Cemburu itu ketika melihatmu dekat dengan yang lain, namun tidak memiliki hak untuk mengutarakan.
***
Hari senin. Hari yang menurut sebagian besar pelajar sangat membosankan. Selain karena harus kembali ke sekolah setelah akhir pekan, namun juga karena di hari senin, mereka harus melaksanakan upacara bendera.
Meyla telah bersiap di barisannya. Menatap gurunya yang sudah berdiri di tengah lapangan untuk memberi arahan kepada siswanya untuk berbaris dengan rapi.
Menengok kebelakang, mata Meyla tak sengaja menangkap sosok Revan yang baru saja datang dari belakang. Cowok itu sudah terlihat baik-baik saja.
Revan berjalan untuk maju ke depan barisan, segera Meyla memutus pandangannya dan membalikkan badannya mengarah ke depan.
"Nah, itu si Revan. Dia udah masuk,"
"Hm, iya,"
Meyla mendengar percakapan teman sekelasnya tentang Revan. Teman sekelasnya itu nampak berbicara lebih lanjut dengan Rena, yang Meyla ketahui mereka adalah teman sekelas Revan waktu kelas 10.
Meyla terdiam. Lalu tak sengaja menatap luka ditangan kiri Revan yang sudah mengering. Dalam diam Meyla bersyukur karena Revan baik-baik saja.
***
Meyla berjalan menuju kelas sambil memeluk mukena yang berada ditangannya. Disampingnya ada Thalita yang mengoceh entah apa yang pasti hal tersebut membuat Meyla tertawa.
Pandangan Meyla mendadak terkejut. Senyum dan tawa yang sedari tadi terukir dibibirnya nampak sirna setelah melihat Revan sedang mengobrol dengan seseorang yang diketahuinya bernama Rena, anak paskibra yang menurut Meyla dekat dengan Revan.
Sambil melewati kelas Revan, pandangannya tak lepas dari Revan dan Rena. Sedih rasanya melihat orang yang kita sukai sangat akrab dengan orang lain, tetapi seperti orang asing dengan kita.
Meyla hanya bisa menghela nafasnya. Lalu melangkahkan kalinya memasuki ruang kelasnya. Ingin rasanya Meyla berteriak. Mengungkapkan bahwa ia iri dengan Rena yang bisa sedekat itu dengan Revan. Sedangkan dirinya, meskipun lebih lama mengenal Revan, sikap cowok itu tidak pernah bisa sama.
***
Hujan mengguyur begitu deras sore itu.
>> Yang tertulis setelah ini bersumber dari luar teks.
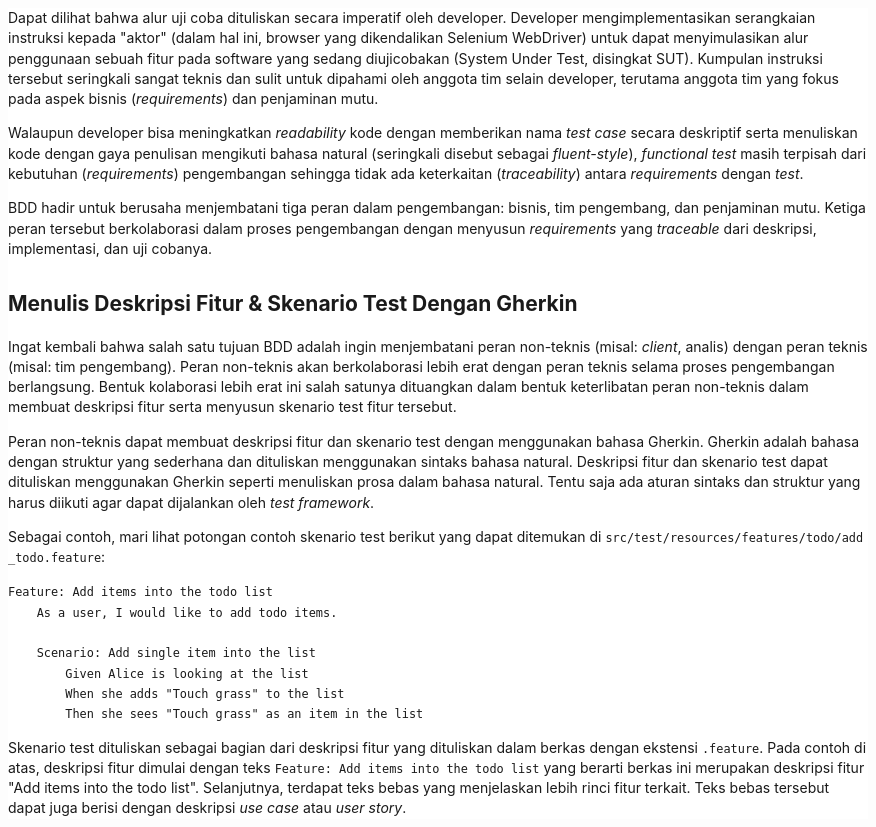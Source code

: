Dapat dilihat bahwa alur uji coba dituliskan secara imperatif oleh developer.
Developer mengimplementasikan serangkaian instruksi kepada "aktor" (dalam hal ini, browser yang dikendalikan Selenium WebDriver)
untuk dapat menyimulasikan alur penggunaan sebuah fitur pada software yang sedang diujicobakan (System Under Test, disingkat SUT).
Kumpulan instruksi tersebut seringkali sangat teknis dan sulit untuk dipahami oleh anggota tim selain developer,
terutama anggota tim yang fokus pada aspek bisnis (_requirements_) dan penjaminan mutu.

Walaupun developer bisa meningkatkan _readability_ kode dengan memberikan nama _test case_ secara deskriptif
serta menuliskan kode dengan gaya penulisan mengikuti bahasa natural (seringkali disebut sebagai _fluent-style_),
_functional test_ masih terpisah dari kebutuhan (_requirements_) pengembangan sehingga tidak ada keterkaitan (_traceability_)
antara _requirements_ dengan _test_.

BDD hadir untuk berusaha menjembatani tiga peran dalam pengembangan: bisnis, tim pengembang, dan penjaminan mutu.
Ketiga peran tersebut berkolaborasi dalam proses pengembangan dengan menyusun _requirements_ yang _traceable_ dari deskripsi, implementasi, dan uji cobanya.

## Menulis Deskripsi Fitur & Skenario Test Dengan Gherkin

Ingat kembali bahwa salah satu tujuan BDD adalah ingin menjembatani peran non-teknis (misal: _client_, analis) dengan peran teknis (misal: tim pengembang).
Peran non-teknis akan berkolaborasi lebih erat dengan peran teknis selama proses pengembangan berlangsung.
Bentuk kolaborasi lebih erat ini salah satunya dituangkan dalam bentuk keterlibatan peran non-teknis dalam membuat deskripsi fitur serta menyusun skenario test fitur tersebut.

Peran non-teknis dapat membuat deskripsi fitur dan skenario test dengan menggunakan bahasa Gherkin.
Gherkin adalah bahasa dengan struktur yang sederhana dan dituliskan menggunakan sintaks bahasa natural.
Deskripsi fitur dan skenario test dapat dituliskan menggunakan Gherkin seperti menuliskan prosa dalam bahasa natural.
Tentu saja ada aturan sintaks dan struktur yang harus diikuti agar dapat dijalankan oleh _test framework_.

Sebagai contoh, mari lihat potongan contoh skenario test berikut yang dapat ditemukan di `src/test/resources/features/todo/add_todo.feature`:

```gherkin
Feature: Add items into the todo list
    As a user, I would like to add todo items.

    Scenario: Add single item into the list
        Given Alice is looking at the list
        When she adds "Touch grass" to the list
        Then she sees "Touch grass" as an item in the list
```

Skenario test dituliskan sebagai bagian dari deskripsi fitur yang dituliskan dalam berkas dengan ekstensi `.feature`.
Pada contoh di atas, deskripsi fitur dimulai dengan teks `Feature: Add items into the todo list` yang berarti berkas ini merupakan deskripsi fitur "Add items into the todo list".
Selanjutnya, terdapat teks bebas yang menjelaskan lebih rinci fitur terkait.
Teks bebas tersebut dapat juga berisi dengan deskripsi _use case_ atau _user story_.
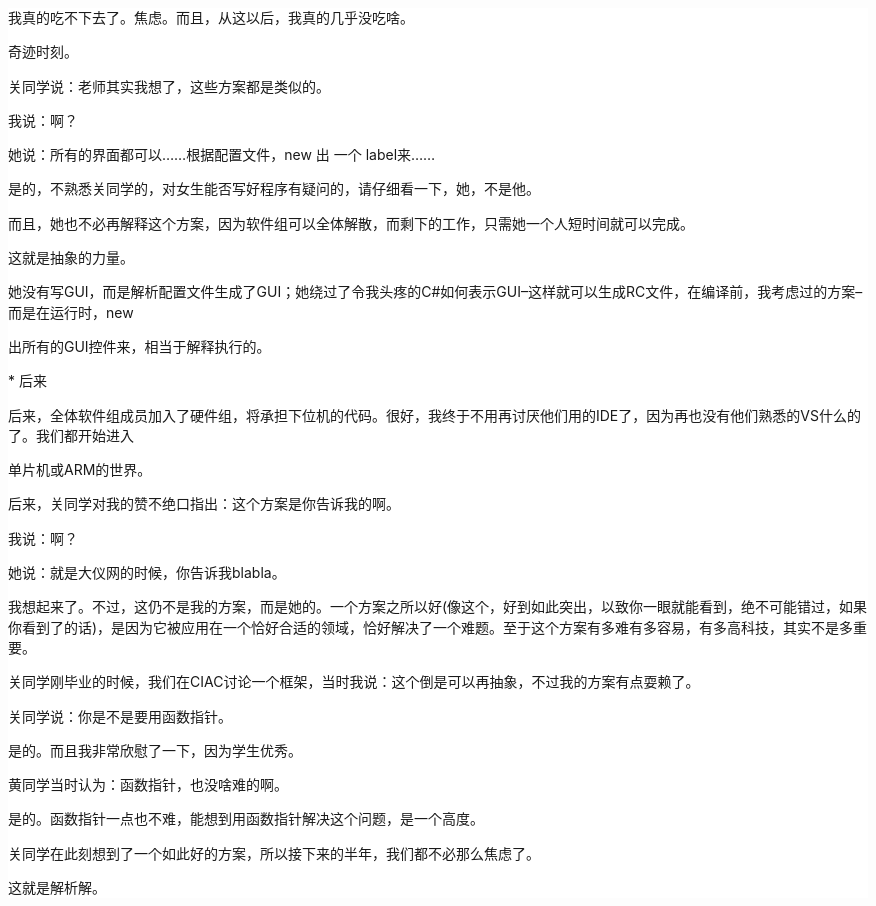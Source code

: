 
我真的吃不下去了。焦虑。而且，从这以后，我真的几乎没吃啥。


奇迹时刻。


关同学说：老师其实我想了，这些方案都是类似的。


我说：啊？


她说：所有的界面都可以……根据配置文件，new 出 一个 label来……


是的，不熟悉关同学的，对女生能否写好程序有疑问的，请仔细看一下，她，不是他。


而且，她也不必再解释这个方案，因为软件组可以全体解散，而剩下的工作，只需她一个人短时间就可以完成。


这就是抽象的力量。


她没有写GUI，而是解析配置文件生成了GUI；她绕过了令我头疼的C#如何表示GUI–这样就可以生成RC文件，在编译前，我考虑过的方案–而是在运行时，new  

出所有的GUI控件来，相当于解释执行的。


\* 后来


后来，全体软件组成员加入了硬件组，将承担下位机的代码。很好，我终于不用再讨厌他们用的IDE了，因为再也没有他们熟悉的VS什么的了。我们都开始进入  

单片机或ARM的世界。


后来，关同学对我的赞不绝口指出：这个方案是你告诉我的啊。


我说：啊？


她说：就是大仪网的时候，你告诉我blabla。


我想起来了。不过，这仍不是我的方案，而是她的。一个方案之所以好(像这个，好到如此突出，以致你一眼就能看到，绝不可能错过，如果你看到了的话)，是因为它被应用在一个恰好合适的领域，恰好解决了一个难题。至于这个方案有多难有多容易，有多高科技，其实不是多重要。


关同学刚毕业的时候，我们在CIAC讨论一个框架，当时我说：这个倒是可以再抽象，不过我的方案有点耍赖了。


关同学说：你是不是要用函数指针。


是的。而且我非常欣慰了一下，因为学生优秀。


黄同学当时认为：函数指针，也没啥难的啊。


是的。函数指针一点也不难，能想到用函数指针解决这个问题，是一个高度。


关同学在此刻想到了一个如此好的方案，所以接下来的半年，我们都不必那么焦虑了。


这就是解析解。

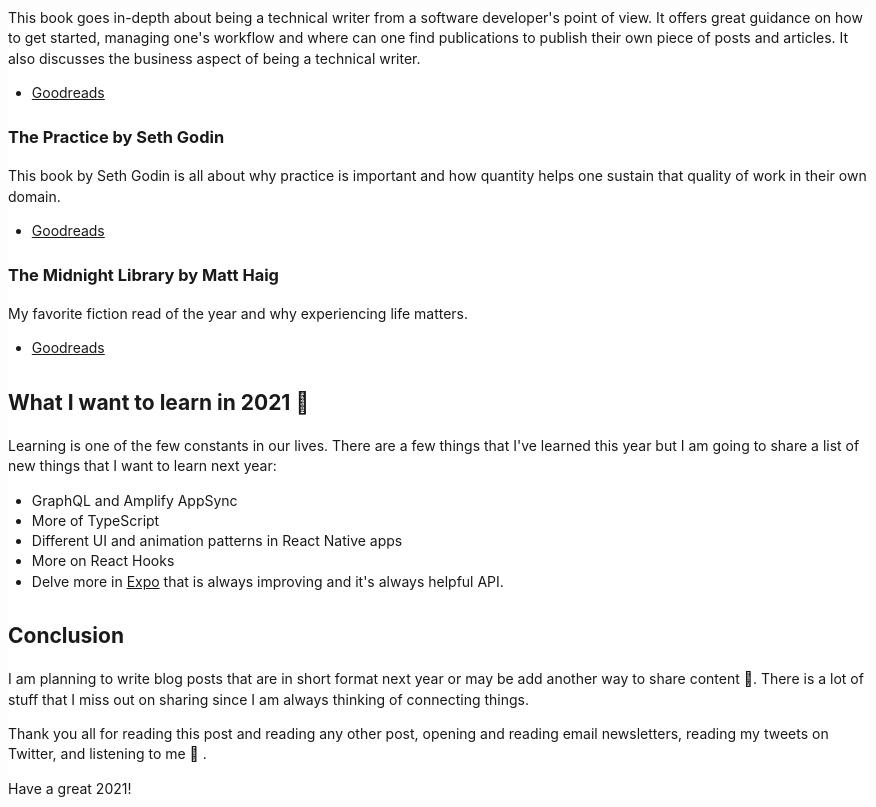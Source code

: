 This book goes in-depth about being a technical writer from a software developer's point of view. It offers great guidance on how to get started, managing one's workflow and where can one find publications to publish their own piece of posts and articles. It also discusses the business aspect of being a technical writer.

- [Goodreads](https://www.goodreads.com/book/show/53466825-writing-for-software-developers)

### The Practice by Seth Godin

This book by Seth Godin is all about why practice is important and how quantity helps one sustain that quality of work in their own domain.

- [Goodreads](https://www.goodreads.com/book/show/53479927-the-practice)

### The Midnight Library by Matt Haig

My favorite fiction read of the year and why experiencing life matters.

- [Goodreads](https://www.goodreads.com/book/show/53568397-the-midnight-library)

## What I want to learn in 2021 🤔

Learning is one of the few constants in our lives. There are a few things that I've learned this year but I am going to share a list of new things that I want to learn next year:

- GraphQL and Amplify AppSync
- More of TypeScript
- Different UI and animation patterns in React Native apps
- More on React Hooks
- Delve more in [Expo](https://docs.expo.io/guides/) that is always improving and it's always helpful API.

## Conclusion

I am planning to write blog posts that are in short format next year or may be add another way to share content 👀. There is a lot of stuff that I miss out on sharing since I am always thinking of connecting things.

Thank you all for reading this post and reading any other post, opening and reading email newsletters, reading my tweets on Twitter, and listening to me 🙏 .

Have a great 2021!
Bertepatan dengan jam pulang sekolah, hingga membuat siswa siswi enggan untuk pulang menerobos hujan.
Revan keluar dari kelasnya. Menatap hujan yang turun dengan tatapan datar sendunya. Jika seperti ini, Revan tidak bisa jika harus menerobos hujan agar bisa pulang secepatnya.
Cowok itu menghela nafas. Hujan semakin deras. Udara semakin dingin, Revan memutuskan untuk memakai jaket hitamnya yang sedari tadi bertengger ditangan kirinya.
"Nggak bisa pulang kalo gini mah," Dion muncul dari belakang Revan.
"Iya, nih"
Revan menghela nafas untuk kesekian kalinya. Matanya lalu mengarah pada kelas Meyla yang nampak sepi. Namun beberapa saat kemudian menjadi ramai ketika anak-anak cowok keluar secara bersamaan.
Ngomong-ngomong soal Meyla, gadis itu kini tidak menghubunginya sesering dulu. Hanya saat dirinya kecelakaan kemarin, itu adalah pesan terakhir Meyla sampai hari ini.
Revan tidak mau ambil pusing dengan sikap Meyla tersebut. Bukan urusannya juga mengapa Meyla tidak menghubunginya lagi. Bukan juga suatu keharusan jika Meyla menghubunginya setiap hari.
Disisi lain, Meyla yang baru saja keluar dari kelas, dikejutkan dengan Revan yang sedang menatap kearahnya. Tatapan sederhana yang membuat Meyla gugup minta ampun.
Meyla bingung harus bagaimana. Disisi lain dia juga harus tetap bersikap normal agar Revan tidak menyadari sikapnya ini.
"Eum, Ta,"
Thalita menoleh. Gadis dengan jaket yang telah melekat ditubuhnya sejak beberapa menit yang lalu itu menghadap Meyla, "Kenapa?"
"Besok ada tugas?"
"Nggak tahu, lupa," jawab Thalita diikuti dengan cengirannya.
"Lah,"
Meyla melirik sekilas kearah Revan. Gadis itu lalu bernafas lega ketika Revan sudah pergi dari tempat tersebut. Untunglah.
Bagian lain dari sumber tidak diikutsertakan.